Ignoring these facts is just as intellectually dishonest.
These cases are not what the parent comment was referring to.
The PP was insinuating that people with leraner's permit (and, by law, an experienced driver in the passenger seat) or people who just got a license (and hence were, literally, tested) are "insufficiently tested".
The PP was responding tho the claim that letting "insufficiently tested" systems on the road with the goal of letting them improve is irresponsible.
For the response to have any merit, you need to cite accident statistics for people with learner's permits, or new drivers.
To be clear, the testing for getting a learner's permit (where I live at least) is 7 out of 10 questions on a multiple choice test, and the test for a driver's license is a 20 minute drive-about where the driver gets to more or less choose the area they'll drive and the weather when the test is done.
I don't think it's even a very tough argument that these are at best basically limited filters on actual driver skill. I've known people who literally went to another city for favourable conditions for their driver test. I've known of people who passed having driven not much more than a few hours in their lives.
Nowadays if you want to be the driver in the passenger seat for a learner you need to do a somewhat more difficult test and be older.
Also, I'm really not talking about this specific case but I think it's particularly relevant that in this case there was a qualified driver able to take over for the autonomous vehicle, which is actually more supervision than a 14 year old with a learner's permit has.
Are you really scaling off a single data point? I feel like you'd also have to compare the types of driving. What is the death per 100 million miles on a city street? If you exclude highway miles I'd imagine it's much worse.

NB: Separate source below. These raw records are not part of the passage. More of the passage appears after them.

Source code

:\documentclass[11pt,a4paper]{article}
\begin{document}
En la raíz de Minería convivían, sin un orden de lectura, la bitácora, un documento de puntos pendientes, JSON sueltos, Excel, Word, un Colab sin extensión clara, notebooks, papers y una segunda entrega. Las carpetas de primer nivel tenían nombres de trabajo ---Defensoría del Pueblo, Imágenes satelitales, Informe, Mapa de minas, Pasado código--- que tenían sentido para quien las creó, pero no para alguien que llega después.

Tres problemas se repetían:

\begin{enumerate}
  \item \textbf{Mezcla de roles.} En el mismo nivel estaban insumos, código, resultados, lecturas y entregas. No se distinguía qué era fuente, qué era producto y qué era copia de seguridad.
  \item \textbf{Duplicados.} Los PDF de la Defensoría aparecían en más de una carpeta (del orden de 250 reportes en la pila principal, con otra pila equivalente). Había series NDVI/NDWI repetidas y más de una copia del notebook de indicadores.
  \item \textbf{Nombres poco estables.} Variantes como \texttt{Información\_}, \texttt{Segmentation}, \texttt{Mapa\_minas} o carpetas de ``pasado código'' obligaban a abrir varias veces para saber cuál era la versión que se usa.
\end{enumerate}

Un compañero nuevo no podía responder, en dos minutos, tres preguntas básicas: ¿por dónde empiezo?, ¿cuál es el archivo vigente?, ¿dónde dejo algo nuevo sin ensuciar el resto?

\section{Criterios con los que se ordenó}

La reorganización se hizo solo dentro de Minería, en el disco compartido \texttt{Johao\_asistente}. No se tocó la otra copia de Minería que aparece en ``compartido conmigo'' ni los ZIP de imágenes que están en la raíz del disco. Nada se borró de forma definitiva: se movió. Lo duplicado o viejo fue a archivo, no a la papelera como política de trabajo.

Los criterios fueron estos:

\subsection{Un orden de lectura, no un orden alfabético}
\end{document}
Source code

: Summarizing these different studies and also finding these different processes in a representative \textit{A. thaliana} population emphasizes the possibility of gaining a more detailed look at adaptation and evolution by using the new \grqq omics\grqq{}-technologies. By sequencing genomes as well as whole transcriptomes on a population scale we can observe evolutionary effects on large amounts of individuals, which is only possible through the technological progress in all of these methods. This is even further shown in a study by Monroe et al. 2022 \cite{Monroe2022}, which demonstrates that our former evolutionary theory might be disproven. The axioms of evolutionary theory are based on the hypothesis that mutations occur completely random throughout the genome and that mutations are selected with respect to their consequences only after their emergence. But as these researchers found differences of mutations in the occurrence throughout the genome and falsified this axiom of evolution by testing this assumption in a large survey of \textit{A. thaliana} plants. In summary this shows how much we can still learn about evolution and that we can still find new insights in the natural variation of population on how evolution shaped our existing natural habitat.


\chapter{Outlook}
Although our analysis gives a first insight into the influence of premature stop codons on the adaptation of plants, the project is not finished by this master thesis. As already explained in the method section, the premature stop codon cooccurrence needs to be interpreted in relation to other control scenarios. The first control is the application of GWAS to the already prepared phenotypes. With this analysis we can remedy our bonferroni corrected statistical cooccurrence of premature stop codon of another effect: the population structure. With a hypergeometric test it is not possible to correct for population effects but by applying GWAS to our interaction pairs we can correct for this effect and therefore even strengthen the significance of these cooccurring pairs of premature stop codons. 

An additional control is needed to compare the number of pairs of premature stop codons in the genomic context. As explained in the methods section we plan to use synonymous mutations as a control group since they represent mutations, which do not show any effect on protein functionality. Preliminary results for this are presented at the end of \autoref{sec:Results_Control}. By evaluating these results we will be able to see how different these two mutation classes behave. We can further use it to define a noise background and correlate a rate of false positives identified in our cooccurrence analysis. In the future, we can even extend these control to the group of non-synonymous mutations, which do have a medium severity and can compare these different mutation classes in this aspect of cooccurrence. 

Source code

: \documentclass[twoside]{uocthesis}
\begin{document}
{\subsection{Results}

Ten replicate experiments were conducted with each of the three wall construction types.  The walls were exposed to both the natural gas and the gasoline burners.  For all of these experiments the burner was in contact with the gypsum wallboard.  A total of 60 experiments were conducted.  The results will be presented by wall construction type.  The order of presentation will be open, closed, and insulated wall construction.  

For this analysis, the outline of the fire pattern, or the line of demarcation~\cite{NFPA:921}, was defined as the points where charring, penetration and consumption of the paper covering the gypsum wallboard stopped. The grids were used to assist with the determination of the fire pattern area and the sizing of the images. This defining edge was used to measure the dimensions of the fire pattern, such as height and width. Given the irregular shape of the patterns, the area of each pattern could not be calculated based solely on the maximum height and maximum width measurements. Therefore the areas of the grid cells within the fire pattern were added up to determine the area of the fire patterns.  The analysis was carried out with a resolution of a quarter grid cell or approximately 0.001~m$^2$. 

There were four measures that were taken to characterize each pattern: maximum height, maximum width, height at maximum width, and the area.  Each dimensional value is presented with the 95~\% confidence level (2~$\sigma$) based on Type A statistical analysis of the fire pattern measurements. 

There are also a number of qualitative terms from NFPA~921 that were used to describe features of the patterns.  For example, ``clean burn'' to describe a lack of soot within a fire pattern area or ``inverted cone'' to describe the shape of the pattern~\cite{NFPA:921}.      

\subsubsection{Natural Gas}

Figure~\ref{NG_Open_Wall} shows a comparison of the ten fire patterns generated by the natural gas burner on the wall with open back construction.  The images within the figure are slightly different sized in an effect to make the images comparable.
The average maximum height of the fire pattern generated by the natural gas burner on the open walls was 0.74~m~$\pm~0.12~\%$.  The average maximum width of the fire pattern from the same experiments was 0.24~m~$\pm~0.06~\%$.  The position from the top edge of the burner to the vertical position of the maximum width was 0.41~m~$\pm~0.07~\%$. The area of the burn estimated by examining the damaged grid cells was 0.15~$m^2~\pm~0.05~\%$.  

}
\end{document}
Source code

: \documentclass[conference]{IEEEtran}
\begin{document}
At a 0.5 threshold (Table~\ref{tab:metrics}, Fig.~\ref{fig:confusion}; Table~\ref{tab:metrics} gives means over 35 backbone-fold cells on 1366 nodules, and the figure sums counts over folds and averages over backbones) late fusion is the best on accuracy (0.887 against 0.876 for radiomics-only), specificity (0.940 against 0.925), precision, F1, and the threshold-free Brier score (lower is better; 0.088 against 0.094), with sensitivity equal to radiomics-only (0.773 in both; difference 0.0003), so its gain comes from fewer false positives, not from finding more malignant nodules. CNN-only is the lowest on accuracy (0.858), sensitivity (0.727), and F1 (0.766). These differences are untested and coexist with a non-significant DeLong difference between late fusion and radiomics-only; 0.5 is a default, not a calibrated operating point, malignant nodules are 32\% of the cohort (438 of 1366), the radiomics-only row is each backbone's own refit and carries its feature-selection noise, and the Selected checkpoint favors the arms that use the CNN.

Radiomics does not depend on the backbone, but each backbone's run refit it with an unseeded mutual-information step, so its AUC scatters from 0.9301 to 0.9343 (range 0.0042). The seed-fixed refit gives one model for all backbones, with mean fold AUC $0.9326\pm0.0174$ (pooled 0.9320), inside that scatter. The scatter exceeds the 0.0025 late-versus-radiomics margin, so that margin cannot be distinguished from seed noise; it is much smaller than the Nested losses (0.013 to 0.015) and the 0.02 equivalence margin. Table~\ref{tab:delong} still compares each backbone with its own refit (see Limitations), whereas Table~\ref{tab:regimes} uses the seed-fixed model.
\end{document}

It is the only data we have. Ironically, one reason for the paucity of such data is that these companies have been so reluctant to make public their records—the reason this accident occurred in Arizona and not California is because Arizona has relaxed reporting requirements. And the commenter notes that extrapolating might not be wise.
Are you really asserting your statements without any fact whatsoever?
I'm curious what your dispute is here. Unless you're reading something into it that I didn't say. I certainly didn't say most new drivers kill someone. But to say that this is not a thing that happens with a decent level of frequency is just silly. There is an actual reason insurance is higher for teenagers.
The post I'm responding to, from my perspective, has a flippant attitude towards the deaths caused by human drivers.